Mary Had A Little Lamb (2023)

Director: Jason Arber

Running Time: 80 Minutes

Starring: Danielle Scott, May Kelly, Harrison Thomas Boxley, Lila Lasso, Mark Sears, Charlie Esquér, Gillian Broderick


My review of Mary Had A Little Lamb is now available to read at Bloody Good Screen.


Considering director Jason Arber and writer Harry Boxley have named their feature after the famous nursery rhyme, it is no surprise that Mary Had A Little Lamb includes a character singing the very tune. It pops up as Mary (Christine Ann Nyland) tries soothing a bloodied woman, an act which does not work as the captive witnesses her boyfriend’s murder before a frenzied escape attempt. Any hopes of freedom are short-lived, as the frightened woman is found by a murderer dressed as a lamb.

The film then cuts to an episode of a radio show, where host Carla (May Kelly) discusses cold cases. She is startled upon discovering that listener figures are down, with her boss believing the cause is the coverage of old cases. Carla is instructed to find a recent cold case within a week, or the show is cancelled. Inspiration hits the host as she discovers an unsolved case in Warp Woods about a missing couple and takes her team to investigate.

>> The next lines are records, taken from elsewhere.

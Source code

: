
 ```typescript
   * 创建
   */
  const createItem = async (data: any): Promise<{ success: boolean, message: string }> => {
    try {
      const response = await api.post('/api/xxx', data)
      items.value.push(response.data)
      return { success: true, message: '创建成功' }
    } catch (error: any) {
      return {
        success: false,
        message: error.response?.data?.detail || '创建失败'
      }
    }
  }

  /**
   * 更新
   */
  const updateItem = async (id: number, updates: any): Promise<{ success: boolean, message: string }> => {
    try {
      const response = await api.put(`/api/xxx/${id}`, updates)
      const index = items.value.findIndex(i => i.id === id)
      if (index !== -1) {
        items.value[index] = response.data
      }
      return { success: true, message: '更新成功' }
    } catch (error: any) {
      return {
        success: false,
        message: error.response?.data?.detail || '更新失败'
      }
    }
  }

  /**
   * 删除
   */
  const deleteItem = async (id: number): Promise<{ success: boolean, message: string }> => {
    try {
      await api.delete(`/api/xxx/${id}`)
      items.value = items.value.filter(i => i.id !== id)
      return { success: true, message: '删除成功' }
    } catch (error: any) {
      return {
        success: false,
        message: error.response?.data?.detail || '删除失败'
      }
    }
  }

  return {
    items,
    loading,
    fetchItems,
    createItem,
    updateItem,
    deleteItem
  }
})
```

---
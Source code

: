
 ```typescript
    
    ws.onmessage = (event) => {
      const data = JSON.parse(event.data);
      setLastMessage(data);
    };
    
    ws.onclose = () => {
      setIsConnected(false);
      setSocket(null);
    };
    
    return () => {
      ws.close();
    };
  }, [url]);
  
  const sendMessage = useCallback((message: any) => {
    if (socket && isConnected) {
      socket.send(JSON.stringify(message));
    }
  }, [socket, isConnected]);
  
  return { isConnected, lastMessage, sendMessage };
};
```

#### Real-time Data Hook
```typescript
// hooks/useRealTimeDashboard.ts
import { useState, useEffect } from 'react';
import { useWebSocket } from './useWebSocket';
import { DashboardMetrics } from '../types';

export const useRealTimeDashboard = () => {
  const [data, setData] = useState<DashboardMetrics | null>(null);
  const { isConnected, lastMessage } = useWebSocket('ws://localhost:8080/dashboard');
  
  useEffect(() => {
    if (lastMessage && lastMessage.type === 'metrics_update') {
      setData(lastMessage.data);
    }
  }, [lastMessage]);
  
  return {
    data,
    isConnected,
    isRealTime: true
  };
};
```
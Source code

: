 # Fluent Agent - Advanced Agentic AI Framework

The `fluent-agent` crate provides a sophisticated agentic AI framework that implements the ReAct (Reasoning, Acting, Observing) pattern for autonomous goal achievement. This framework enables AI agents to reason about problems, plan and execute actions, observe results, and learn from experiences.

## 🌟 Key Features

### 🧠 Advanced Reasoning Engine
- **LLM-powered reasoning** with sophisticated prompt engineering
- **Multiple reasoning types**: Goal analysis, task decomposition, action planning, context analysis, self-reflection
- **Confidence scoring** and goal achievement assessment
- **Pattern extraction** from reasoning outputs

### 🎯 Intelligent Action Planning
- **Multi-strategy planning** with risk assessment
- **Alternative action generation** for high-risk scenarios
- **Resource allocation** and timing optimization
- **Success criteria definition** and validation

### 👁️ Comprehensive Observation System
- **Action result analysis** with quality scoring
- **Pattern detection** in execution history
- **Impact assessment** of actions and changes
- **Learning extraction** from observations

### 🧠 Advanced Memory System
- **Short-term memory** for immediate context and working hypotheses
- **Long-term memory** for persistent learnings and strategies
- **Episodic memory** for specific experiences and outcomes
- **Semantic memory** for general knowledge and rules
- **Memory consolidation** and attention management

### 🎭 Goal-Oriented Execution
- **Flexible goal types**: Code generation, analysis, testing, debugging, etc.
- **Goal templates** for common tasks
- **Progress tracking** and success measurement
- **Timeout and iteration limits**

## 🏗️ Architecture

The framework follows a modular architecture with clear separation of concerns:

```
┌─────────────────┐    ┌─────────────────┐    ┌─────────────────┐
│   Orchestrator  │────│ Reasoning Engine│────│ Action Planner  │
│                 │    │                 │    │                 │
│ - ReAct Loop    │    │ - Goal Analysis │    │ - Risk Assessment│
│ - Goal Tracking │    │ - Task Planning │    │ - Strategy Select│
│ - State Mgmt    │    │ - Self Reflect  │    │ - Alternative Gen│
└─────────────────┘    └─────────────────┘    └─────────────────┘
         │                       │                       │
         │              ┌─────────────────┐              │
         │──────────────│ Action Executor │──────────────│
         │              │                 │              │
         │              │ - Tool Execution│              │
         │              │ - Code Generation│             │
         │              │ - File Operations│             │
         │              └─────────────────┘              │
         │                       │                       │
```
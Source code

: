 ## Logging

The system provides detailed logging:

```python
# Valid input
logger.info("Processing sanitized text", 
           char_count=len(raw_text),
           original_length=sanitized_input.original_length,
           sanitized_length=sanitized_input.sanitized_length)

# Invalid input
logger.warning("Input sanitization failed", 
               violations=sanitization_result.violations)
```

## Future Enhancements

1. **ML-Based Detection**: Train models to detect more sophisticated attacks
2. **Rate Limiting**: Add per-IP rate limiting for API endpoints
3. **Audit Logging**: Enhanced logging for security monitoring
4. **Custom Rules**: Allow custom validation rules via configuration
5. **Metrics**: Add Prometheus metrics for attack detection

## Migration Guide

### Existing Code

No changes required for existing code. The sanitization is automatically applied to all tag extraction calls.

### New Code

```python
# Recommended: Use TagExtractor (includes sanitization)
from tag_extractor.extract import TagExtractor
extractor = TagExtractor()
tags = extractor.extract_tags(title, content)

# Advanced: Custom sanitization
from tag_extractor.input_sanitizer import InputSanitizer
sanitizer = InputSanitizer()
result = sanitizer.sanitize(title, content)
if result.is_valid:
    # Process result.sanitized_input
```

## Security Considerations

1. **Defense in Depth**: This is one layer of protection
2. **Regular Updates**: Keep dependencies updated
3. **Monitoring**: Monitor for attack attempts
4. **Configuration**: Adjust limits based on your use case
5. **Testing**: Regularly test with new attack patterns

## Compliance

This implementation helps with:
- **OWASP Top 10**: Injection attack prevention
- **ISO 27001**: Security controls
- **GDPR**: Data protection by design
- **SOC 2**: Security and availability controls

As the group become lost in the woods, they stumble across Mary’s house.

The nights sequences leave the team creeped out by Mary and her unseen son, although Carla spies an opportunity. Driven to prevent the loss of her team’s jobs, the host wishes to pin the missing persons case on the residents. Through this convoluted means, the team soon discover that the flippant suspicions are right, as Mary and her son are murderous.

Inspirations are clear throughout, from shades of Psycho as a mother stresses the importance of her son following her word, to Friday the 13th where the mother resorts to horrific lengths to protect her “different” boy. The most apparent one is The Texas Chain Saw Massacre, as parallels line-up with the group intruding upon a remote home and discovering the rural nightmare involving a non-speaking masked man. The biggest difference is appearing in daylight did not shatter the terror of Leatherface, while the bright scenes just make the lamb look unfortunately laughable.

That is a symptom of this film’s biggest issue, where tension and scares feel non-existent. Not helping matters is the tiresome characterisation, with the bulk of characters being underdeveloped blank slates with a lacklustre synopsis (spare a thought for the pair relegated to “horny couple”). As they are trapped delivering generic lines, it becomes clear that there is little to care for on-screen through the dull proceedings. When the final moments explicitly rip off the haunting ending to 1974’s The Texas Chain Saw Massacre, one would be forgiven for wishing you rewatched Tobe Hooper’s nerve-shredding masterpiece instead of this uninspired guff.